RobinZ comments on AI cooperation in practice - Less Wrong

26 Post author: cousin_it 30 July 2010 04:21PM

You are viewing a comment permalink. View the original post to see all comments and the full post content.

Comments (157)

You are viewing a single comment's thread.

Comment author: RobinZ 30 July 2010 07:04:25PM *  0 points [-]

I believe Program A in "the easy version" would return 0. Assuming zero run-time errors, its structure implements the logical structure:

  • If A can be proven to return 1 in under n steps, then A returns 1.
  • If A cannot be proven to return 1 in under n steps, then A returns 0.

However n is defined (the post proposes n = 3^^^^3), it can be shown by the definition of the word "proof" that:

  • If A can be proven to return 1 in under n steps, then A returns 1.

and therefore the first proposition holds for every program, and cannot be used to show that A returns 1.

However, the second proposition also cannot be used to show that A returns 1. If the given condition holds, A does not return 1; if the given condition does not hold, the second proposition demonstrates nothing.

Therefore no property of the program can be used to demonstrate that the program must return 1. Therefore no proof can demonstrate that the program must return 1. Therefore the program will find no proof that the program returns 1. Therefore the program will return 0.

Q.E.D.

Comment author: orthonormal 31 July 2010 06:19:05PM 2 points [-]

IIRC, the modification of Gödel's statement which instead has the interpretation "I can be proved in this formal system" is called a Henkin sentence, and does in fact have a finite proof in that system. This seems weird in the intuitive sense you're talking about, but it's actually the case.

Comment author: cousin_it 31 July 2010 06:56:48PM *  1 point [-]

Yep. The Henkin sentence has already come up multiple times in the comments here. Understanding the proof of the Henkin sentence takes you about 95% of the way to understanding my original argument, I think.

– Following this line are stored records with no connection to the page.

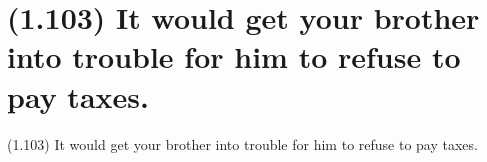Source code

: \documentclass{article}
\begin{document}
\clearpage

%
%

\section*{(1.103) It would get your brother into trouble for him to refuse to pay taxes.}

\bigbreak
\begin{enumerate*}
\item[(1.103)] It would get your brother into trouble for him to refuse to pay taxes.
\end{enumerate*}
\bigbreak
\end{document}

Comment author: cousin_it 30 July 2010 07:19:19PM *  1 point [-]

...Nope.

This logic stuff is pretty tricky, but I'll try to explain how exactly the distinction between truth and provability matters in this problem. It was quite an epiphany when it hit me.

The first proposition indeed holds for every program. But it is not what is used to show that A returns 1. What is really used is this: A can prove that the first proposition holds for A by looking at the source code of A. This is definitely not the case for every program! (Provability-of-provability does not imply provability-of-truth. This is the whole point of Löb's Theorem.) A's proof of the first proposition relies on how the code of A looks - specifically, that it says explicitly "if provable then return 1". This proof would break if the structure of A were changed. For example, if A were searching for both proofs and disproofs that it would output 1, it wouldn't be able to prove the first proposition quite so easily, and maybe not at all.

Comment author: RobinZ 30 July 2010 07:37:15PM 1 point [-]

I'm still confused, sadly.

Comment author: cousin_it 30 July 2010 07:47:11PM 0 points [-]

Can you follow Eliezer's cartoon proof of Löb's Theorem, linked from the post? It's kind of a prerequisite to understand what's happening here.

Comment author: RobinZ 30 July 2010 08:15:08PM 0 points [-]

I believe follow Eliezer's proof - should I look over your proof again?

Comment author: cousin_it 30 July 2010 08:19:47PM *  0 points [-]

Well, my proof is basically a rewrite of Eliezer's proof in another notation and with tracking of proof lengths. The exact same steps in the exact same sequence. Even the name of the "box" statement is taken from there. So you can try, yeah.